Directions
Check each line of the records below and collect those holding "embedded".

• • • • • • •

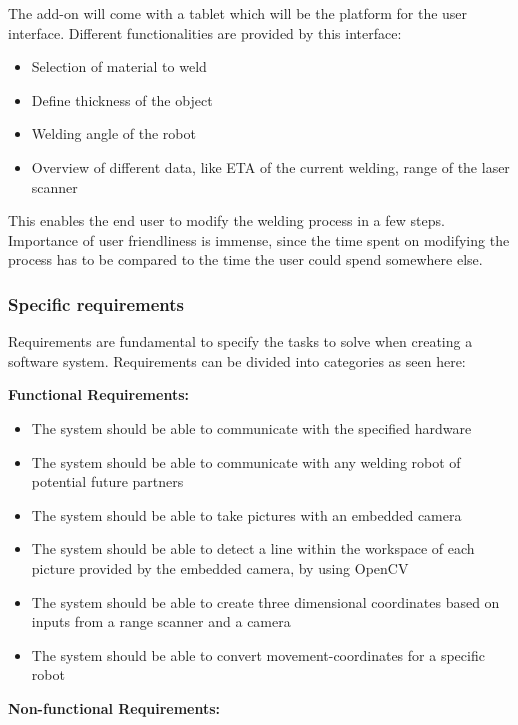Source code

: The add-on will come with a tablet which will be the platform for the user interface. Different functionalities are provided by this interface: 

\begin{itemize}

\item Selection of material to weld 
\item Define thickness of the object
\item Welding angle of the robot
\item Overview of different data, like ETA of the current welding, range of the laser scanner

\end{itemize}

This enables the end user to modify the welding process in a few steps. Importance of user friendliness is immense, since the time spent on modifying the process has to be compared to the time the user could spend somewhere else.

\subsubsection{Specific requirements}
Requirements are fundamental to specify the tasks to solve when creating a software system. Requirements can be divided into categories as seen here:

\textbf{Functional Requirements:}
\begin{itemize}

\item The system should be able to communicate with the specified hardware
\item The system should be able to communicate with any welding robot of potential future partners
\item The system should be able to take pictures with an embedded camera 
\item The system should be able to detect a line within the workspace of each picture provided by the embedded camera, by using OpenCV
\item The system should be able to create three dimensional coordinates based on inputs from a range scanner and a camera
\item The system should be able to convert movement-coordinates for a specific robot

\end{itemize}

\textbf{Non-functional Requirements:}

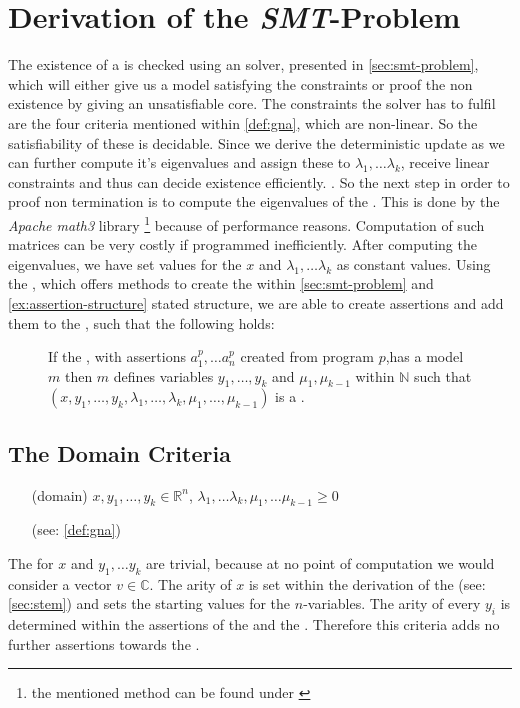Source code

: \section{Derivation of the \emph{SMT}-Problem}
\label{sec:derivation-smt}
The existence of a \gna is checked using an  solver, presented in \autoref{sec:smt-problem}, which will either give us a model satisfying the constraints or proof the non existence by giving an unsatisfiable core. \newline
The constraints the  solver has to fulfil are the four criteria mentioned within \autoref{def:gna}, which are non-linear. So the satisfiability of these is decidable. Since we derive the deterministic update as \updatematrix we can further compute it's eigenvalues and assign these to $\lambda_1, \dots \lambda_k$, receive linear constraints and thus can decide existence efficiently. \cite{leike2014geometric}.%
\newline
So the next step in order to proof non termination is to compute the eigenvalues of the \updatematrix. This is done by the \textit{Apache math3} library \footnote{the mentioned method can be found under \cite{ApacheMath3}}  because of performance reasons. Computation of such matrices can be very costly if programmed inefficiently. %
After computing the eigenvalues, we have set values for the \stem $x$ and $\lambda_1, \dots \lambda_k$ as constant values.
\newline
Using the \smtfactory, which offers methods to create the within \autoref{sec:smt-problem} and \autoref{ex:assertion-structure} stated structure, we are able to create assertions and add them to the \solver, such that the following holds:
\begin{figure}[H]
	\centering
	If the \solver, with assertions $a^p_1, \dots a^p_n$ created from program $p$,has a model $m$ \newline
	then $m$ defines variables $y_1, \dots, y_k$ and $\mu_1, \mu_{k-1}$ within $\mathbb{N}$ such that \newline
	$(x, y_1, \dots, y_k, \lambda_1, \dots, \lambda_k, \mu_1, \dots, \mu_{k-1})$ is a \gna.
\end{figure}

\subsection{The Domain Criteria}
\begin{itemize}
	\setlength{\itemindent}{1in}
	\item[(domain)] $x, y_1, \dots, y_k \in \mathbb{R}^n$, $\lambda_1, \dots \lambda_k, \mu_1, \dots \mu_{k-1} \ge 0$
	\item[] (see: \autoref{def:gna})
\end{itemize}
The \domc for $x$ and $y_1, \dots y_k$ are trivial, because at no point of computation we would consider a vector $v\in\mathbb{C}$.
The arity of $x$ is set within the derivation of the \stem (see: \autoref{sec:stem}) and sets the starting values for the $n$-variables. The arity of every $y_i$ is determined within the assertions of the \pointc and the \rayc.\newline
Therefore this criteria adds no further assertions towards the \solver.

• • • • • • •

Result below
\item The system should be able to take pictures with an embedded camera 
\item The system should be able to detect a line within the workspace of each picture provided by the embedded camera, by using OpenCV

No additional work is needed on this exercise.